*** Begin section ***

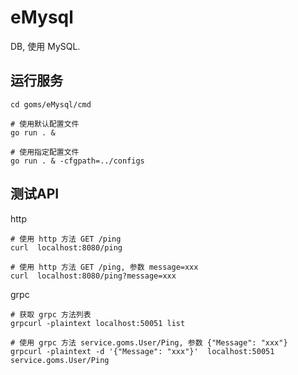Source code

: 
# eMysql

DB, 使用 MySQL.


## 运行服务
```
cd goms/eMysql/cmd

# 使用默认配置文件
go run . &  

# 使用指定配置文件
go run . & -cfgpath=../configs  
```


## 测试API

http
```
# 使用 http 方法 GET /ping
curl  localhost:8080/ping

# 使用 http 方法 GET /ping, 参数 message=xxx
curl  localhost:8080/ping?message=xxx
```

grpc
```
# 获取 grpc 方法列表
grpcurl -plaintext localhost:50051 list

# 使用 grpc 方法 service.goms.User/Ping, 参数 {"Message": "xxx"}
grpcurl -plaintext -d '{"Message": "xxx"}'  localhost:50051 service.goms.User/Ping
```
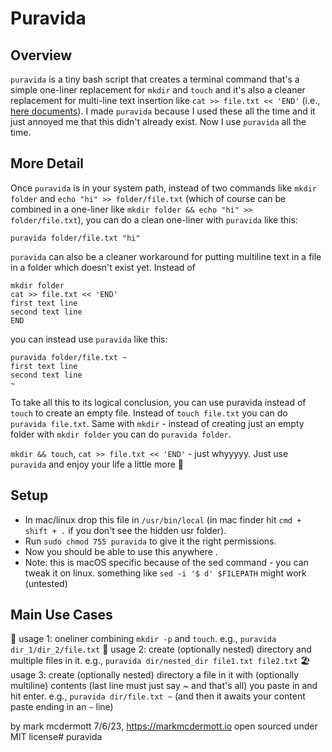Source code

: # Puravida

## Overview
`puravida` is a tiny bash script that creates a terminal command that's a simple one-liner replacement for `mkdir` and `touch` and it's also a cleaner replacement for multi-line text insertion like `cat >> file.txt << 'END'` (i.e., [here documents](https://en.wikipedia.org/wiki/Here_document)). I made  `puravida` because I used these all the time and it just annoyed me that this didn't already exist. Now I use `puravida` all the time.

## More Detail
Once `puravida` is in your system path, instead of two commands like `mkdir folder` and `echo "hi" >> folder/file.txt` (which of course can be combined in a one-liner like `mkdir folder && echo "hi" >> folder/file.txt`), you can do a clean one-liner with `puravida` like this: 
```
puravida folder/file.txt "hi"
```
`puravida` can also be a cleaner workaround for putting multiline text in a file in a folder which doesn't exist yet. Instead of
```
mkdir folder
cat >> file.txt << 'END'
first text line
second text line
END
```
you can instead use `puravida` like this:
```
puravida folder/file.txt ~
first text line
second text line
~
```
To take all this to its logical conclusion, you can use puravida instead of `touch` to create an empty file. Instead of `touch file.txt` you can do `puravida file.txt`. Same with `mkdir` - instead of creating just an empty folder with `mkdir folder` you can do `puravida folder`.

`mkdir && touch`, `cat >> file.txt << 'END'` - just whyyyyy. Just use `puravida` and enjoy your life a little more 🌴

## Setup
- In mac/linux drop this file in `/usr/bin/local` (in mac finder hit `cmd + shift + .` if you don't see the hidden usr folder).
- Run `sudo chmod 755 puravida` to give it the right permissions.
- Now you should be able to use this anywhere .
- Note: this is macOS specific because of the sed command - you can tweak it on linux. something like `sed -i '$ d' $FILEPATH` might work (untested)

## Main Use Cases
🌴 usage 1: oneliner combining `mkdir -p` and `touch`. e.g., `puravida dir_1/dir_2/file.txt`
🌊 usage 2: create (optionally nested) directory and multiple files in it. e.g., `puravida dir/nested_dir file1.txt file2.txt`
🏖️ usage 3: create (optionally nested) directory a file in it with (optionally multiline) contents (last line must just say ~ and that's all) you paste in and hit enter.
e.g., `puravida dir/file.txt ~` (and then it awaits your content paste ending in an `~` line)

by mark mcdermott 7/6/23, https://markmcdermott.io
open sourced under MIT license# puravida

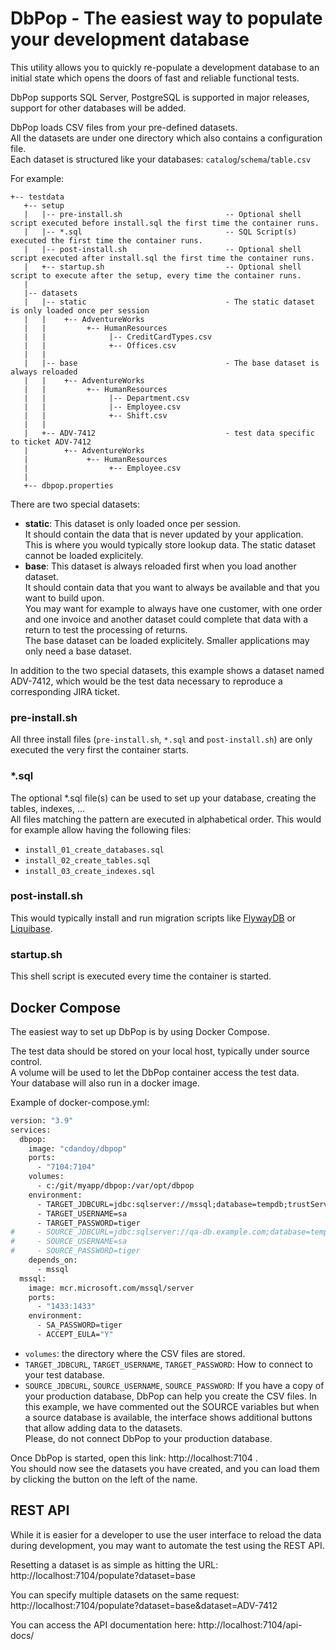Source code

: 
# DbPop - The easiest way to populate your development database

This utility allows you to quickly re-populate a development database to an initial state
which opens the doors of fast and reliable functional tests.

DbPop supports SQL Server, PostgreSQL is supported in major releases, support for other databases will be added.

DbPop loads CSV files from your pre-defined datasets.<br/>
All the datasets are under one directory which also contains a configuration file.<br/>
Each dataset is structured like your databases: `catalog`/`schema`/`table.csv`

For example:

```
+-- testdata
   +-- setup
   |   |-- pre-install.sh                       -- Optional shell script executed before install.sql the first time the container runs.
   |   |-- *.sql                                -- SQL Script(s) executed the first time the container runs.
   |   |-- post-install.sh                      -- Optional shell script executed after install.sql the first time the container runs.
   |   +-- startup.sh                           -- Optional shell script to execute after the setup, every time the container runs.
   |
   |-- datasets
   |   |-- static                               - The static dataset is only loaded once per session
   |   |    +-- AdventureWorks
   |   |         +-- HumanResources
   |   |              |-- CreditCardTypes.csv
   |   |              +-- Offices.csv
   |   |
   |   |-- base                                 - The base dataset is always reloaded
   |   |    +-- AdventureWorks
   |   |         +-- HumanResources
   |   |              |-- Department.csv                           
   |   |              |-- Employee.csv                     
   |   |              +-- Shift.csv              
   |   |              
   |   +-- ADV-7412                             - test data specific to ticket ADV-7412
   |        +-- AdventureWorks
   |             +-- HumanResources
   |                  +-- Employee.csv
   |    
   +-- dbpop.properties
```

There are two special datasets:
* **static**: This dataset is only loaded once per session.<br/>
  It should contain the data that is never updated by your application.<br/>
  This is where you would typically store lookup data. The static dataset cannot be loaded explicitely.
* **base**: This dataset is always reloaded first when you load another dataset.<br/>
  It should contain data that you want to always be available and that you want to build upon.<br/>
  You may want for example to always have one customer, with one order and one invoice and another dataset could complete that data with a
  return to test the processing of returns.<br/>
  The base dataset can be loaded explicitely. Smaller applications may only need a base dataset. 

In addition to the two special datasets, this example shows a dataset named ADV-7412, which would be the test data necessary to 
reproduce a corresponding JIRA ticket.

### pre-install.sh
All three install files (`pre-install.sh`, `*.sql` and `post-install.sh`) are only executed the very first the container starts.
### *.sql
The optional *.sql file(s) can be used to set up your database, creating the tables, indexes, ...</br>
All files matching the pattern are executed in alphabetical order.
This would for example allow having the following files:
* `install_01_create_databases.sql`
* `install_02_create_tables.sql`
* `install_03_create_indexes.sql`
### post-install.sh
This would typically install and run migration scripts like [FlywayDB](https://flywaydb.org/) or [Liquibase](https://www.liquibase.org/).

### startup.sh
This shell script is executed every time the container is started.

## Docker Compose
The easiest way to set up DbPop is by using Docker Compose.

The test data should be stored on your local host, typically under source control.<br/>
A volume will be used to let the DbPop container access the test data.<br/>
Your database will also run in a docker image.

Example of docker-compose.yml:
```dockerfile
version: "3.9"
services:
  dbpop:
    image: "cdandoy/dbpop"
    ports:
      - "7104:7104"
    volumes:
      - c:/git/myapp/dbpop:/var/opt/dbpop
    environment:
      - TARGET_JDBCURL=jdbc:sqlserver://mssql;database=tempdb;trustServerCertificate=true
      - TARGET_USERNAME=sa
      - TARGET_PASSWORD=tiger
#     - SOURCE_JDBCURL=jdbc:sqlserver://qa-db.example.com;database=tempdb;trustServerCertificate=true
#     - SOURCE_USERNAME=sa
#     - SOURCE_PASSWORD=tiger
    depends_on:
      - mssql
  mssql:
    image: mcr.microsoft.com/mssql/server
    ports:
      - "1433:1433"
    environment:
      - SA_PASSWORD=tiger
      - ACCEPT_EULA="Y"
```

* `volumes`: the directory where the CSV files are stored.
* `TARGET_JDBCURL`, `TARGET_USERNAME`, `TARGET_PASSWORD`: How to connect to your test database.
* `SOURCE_JDBCURL`, `SOURCE_USERNAME`, `SOURCE_PASSWORD`: If you have a copy of your production database, DbPop can help 
you create the CSV files. In this example, we have commented out the SOURCE variables but when a source database is available, 
the interface shows additional buttons that allow adding data to the datasets.<br/>
Please, do not connect DbPop to your production database.

Once DbPop is started, open this link: http://localhost:7104 .<br/>
You should now see the datasets you have created, and you can load them by clicking the button on the left of the name.

## REST API
While it is easier for a developer to use the user interface to reload the data during development, you may want to
automate the test using the REST API.

Resetting a dataset is as simple as hitting the URL: http://localhost:7104/populate?dataset=base

You can specify multiple datasets on the same request: http://localhost:7104/populate?dataset=base&dataset=ADV-7412

You can access the API documentation here: http://localhost:7104/api-docs/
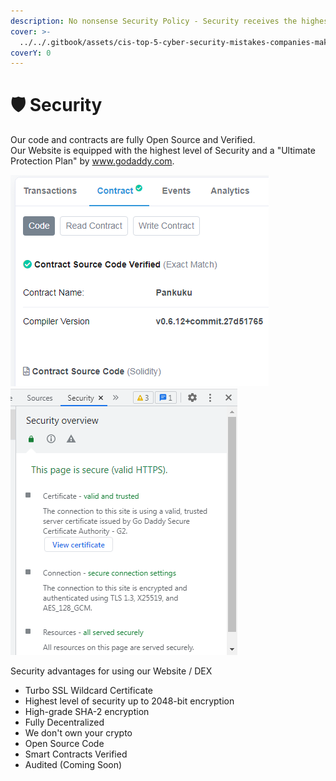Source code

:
 ```yaml
---
description: No nonsense Security Policy - Security receives the highest level of priority.
cover: >-
  ../../.gitbook/assets/cis-top-5-cyber-security-mistakes-companies-make-and-how-to-avoid-them.jpg
coverY: 0
---
```


# 🛡 Security

Our code and contracts are fully Open Source and Verified.\
Our Website is equipped with the highest level of Security and a "Ultimate Protection Plan" by www.godaddy.com.

![](<../../.gitbook/assets/contractverified (1).png>) ![](../../.gitbook/assets/security.png)

Security advantages for using our Website / DEX

* Turbo SSL Wildcard Certificate
* Highest level of security up to 2048-bit encryption
* High-grade SHA-2 encryption
* Fully Decentralized
* We don't own your crypto
* Open Source Code
* Smart Contracts Verified
* Audited (Coming Soon)

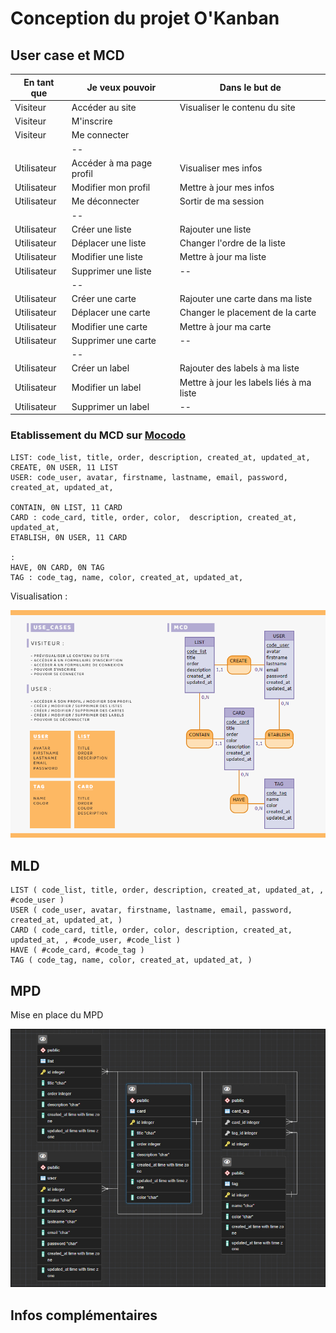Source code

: # Conception du projet O'Kanban

## User case et MCD

|        En tant que        |Je veux pouvoir |Dans le but de|
|----------------|-------------------------------|-----------------------------|
|Visiteur|   Accéder au site    |Visualiser le contenu du site            |
|Visiteur|   M'inscrire     |           |
|Visiteur|	Me connecter ||
||--||--|
|Utilisateur|Accéder à ma page profil |Visualiser mes infos|
|Utilisateur|Modifier mon profil |Mettre à jour mes infos|
|Utilisateur|Me déconnecter |Sortir de ma session|
||--||--|
|Utilisateur|Créer une liste| Rajouter une liste|
|Utilisateur|Déplacer une liste| Changer l'ordre de la liste |
|Utilisateur|Modifier une liste|Mettre à jour ma liste|
|Utilisateur|Supprimer une liste|--|
||--||--|
|Utilisateur|Créer une carte| Rajouter une carte dans ma liste|
|Utilisateur|Déplacer une carte| Changer le placement de la carte |
|Utilisateur|Modifier une carte|Mettre à jour ma carte|
|Utilisateur|Supprimer une carte|--|
||--||--|
|Utilisateur|Créer un label| Rajouter des labels à ma liste |
|Utilisateur|Modifier un label|Mettre à jour les labels liés à ma liste|
|Utilisateur|Supprimer un label|--|


### Etablissement du MCD sur [Mocodo](http://mocodo.wingi.net/)

```
LIST: code_list, title, order, description, created_at, updated_at,
CREATE, 0N USER, 11 LIST
USER: code_user, avatar, firstname, lastname, email, password, created_at, updated_at,

CONTAIN, 0N LIST, 11 CARD
CARD : code_card, title, order, color,  description, created_at, updated_at,
ETABLISH, 0N USER, 11 CARD

:
HAVE, 0N CARD, 0N TAG
TAG : code_tag, name, color, created_at, updated_at,
```

Visualisation :

![MCD](./images/mcd.png)

## MLD

```
LIST ( code_list, title, order, description, created_at, updated_at, , #code_user )
USER ( code_user, avatar, firstname, lastname, email, password, created_at, updated_at, )
CARD ( code_card, title, order, color, description, created_at, updated_at, , #code_user, #code_list )
HAVE ( #code_card, #code_tag )
TAG ( code_tag, name, color, created_at, updated_at, )
```

## MPD

Mise en place du MPD 

![MPD](./images/MPD.jpg)

## Infos complémentaires
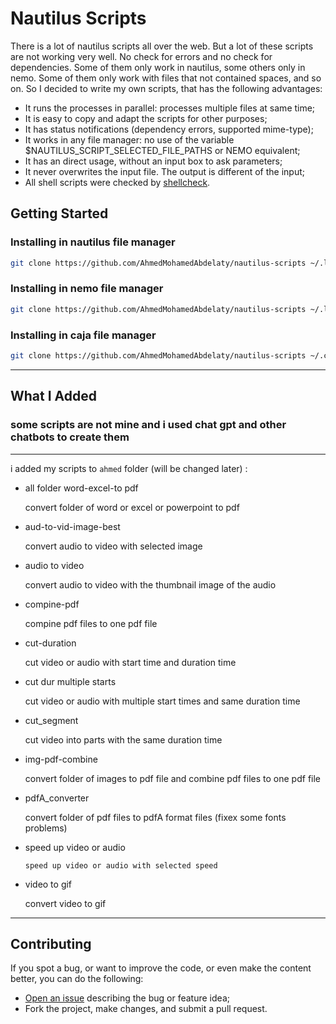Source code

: # Nautilus Scripts

There is a lot of nautilus scripts all over the web.
But a lot of these scripts are not working very well.
No check for errors and no check for dependencies.
Some of them only work in nautilus, some others only in nemo.
Some of them only work with files that not contained spaces, and so on.
So I decided to write my own scripts, that has the following advantages:

-   It runs the processes in parallel: processes multiple files at same time;
-   It is easy to copy and adapt the scripts for other purposes;
-   It has status notifications (dependency errors, supported mime-type);
-   It works in any file manager: no use of the variable \$NAUTILUS_SCRIPT_SELECTED_FILE_PATHS or NEMO equivalent;
-   It has an direct usage, without an input box to ask parameters;
-   It never overwrites the input file. The output is different of the input;
-   All shell scripts were checked by [shellcheck](https://github.com/koalaman/shellcheck).

## Getting Started

### Installing in nautilus file manager

```bash
git clone https://github.com/AhmedMohamedAbdelaty/nautilus-scripts ~/.local/share/nautilus/scripts
```

### Installing in nemo file manager

```bash
git clone https://github.com/AhmedMohamedAbdelaty/nautilus-scripts ~/.local/share/nemo/scripts
```

### Installing in caja file manager

```bash
git clone https://github.com/AhmedMohamedAbdelaty/nautilus-scripts ~/.config/caja/scripts
```

---

## What I Added

### some scripts are not mine and  i used chat gpt and other chatbots to create them
---

i added my scripts to `ahmed` folder (will be changed later) :

-   all folder word-excel-to pdf

    convert folder of word or excel or powerpoint to pdf

-   aud-to-vid-image-best

    convert audio to video with selected image

-   audio to video

    convert audio to video with the thumbnail image of the audio

-   compine-pdf

    compine pdf files to one pdf file

-   cut-duration

    cut video or audio with start time and duration time

-   cut dur multiple starts

    cut video or audio with multiple start times and same duration time

-   cut_segment

    cut video into parts with the same duration time

-   img-pdf-combine

    convert folder of images to pdf file and combine pdf files to one pdf file

-   pdfA_converter

    convert folder of pdf files to pdfA format files (fixex some fonts problems)

-   speed up video or audio

        speed up video or audio with selected speed

-   video to gif

    convert video to gif

---

## Contributing

If you spot a bug, or want to improve the code, or even make the content better, you can do the following:

-   [Open an issue](https://github.com/AhmedMohamedAbdelaty/nautilus-scripts/issues/new)
    describing the bug or feature idea;
-   Fork the project, make changes, and submit a pull request.
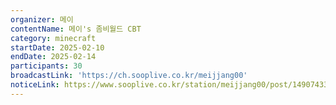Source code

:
 ```yaml
---
organizer: 메이
contentName: 메이's 좀비월드 CBT
category: minecraft
startDate: 2025-02-10
endDate: 2025-02-14
participants: 30
broadcastLink: 'https://ch.sooplive.co.kr/meijjang00'
noticeLink: https://www.sooplive.co.kr/station/meijjang00/post/149074331
---
```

*** End section ***

Look above for the line containing "à ma liste|" and the line containing "or NEMO equivalent;", then reproduce both and everything between them exactly, pictures omitted.

**Output for this task**
|Utilisateur|Modifier un label|Mettre à jour les labels liés à ma liste|
|Utilisateur|Supprimer un label|--|


### Etablissement du MCD sur [Mocodo](http://mocodo.wingi.net/)

```
LIST: code_list, title, order, description, created_at, updated_at,
CREATE, 0N USER, 11 LIST
USER: code_user, avatar, firstname, lastname, email, password, created_at, updated_at,

CONTAIN, 0N LIST, 11 CARD
CARD : code_card, title, order, color,  description, created_at, updated_at,
ETABLISH, 0N USER, 11 CARD

:
HAVE, 0N CARD, 0N TAG
TAG : code_tag, name, color, created_at, updated_at,
```

Visualisation :

![MCD](./images/mcd.png)

## MLD

```
LIST ( code_list, title, order, description, created_at, updated_at, , #code_user )
USER ( code_user, avatar, firstname, lastname, email, password, created_at, updated_at, )
CARD ( code_card, title, order, color, description, created_at, updated_at, , #code_user, #code_list )
HAVE ( #code_card, #code_tag )
TAG ( code_tag, name, color, created_at, updated_at, )
```

## MPD

Mise en place du MPD 

![MPD](./images/MPD.jpg)

## Infos complémentaires
Source code

: # Nautilus Scripts

There is a lot of nautilus scripts all over the web.
But a lot of these scripts are not working very well.
No check for errors and no check for dependencies.
Some of them only work in nautilus, some others only in nemo.
Some of them only work with files that not contained spaces, and so on.
So I decided to write my own scripts, that has the following advantages:

-   It runs the processes in parallel: processes multiple files at same time;
-   It is easy to copy and adapt the scripts for other purposes;
-   It has status notifications (dependency errors, supported mime-type);
-   It works in any file manager: no use of the variable \$NAUTILUS_SCRIPT_SELECTED_FILE_PATHS or NEMO equivalent;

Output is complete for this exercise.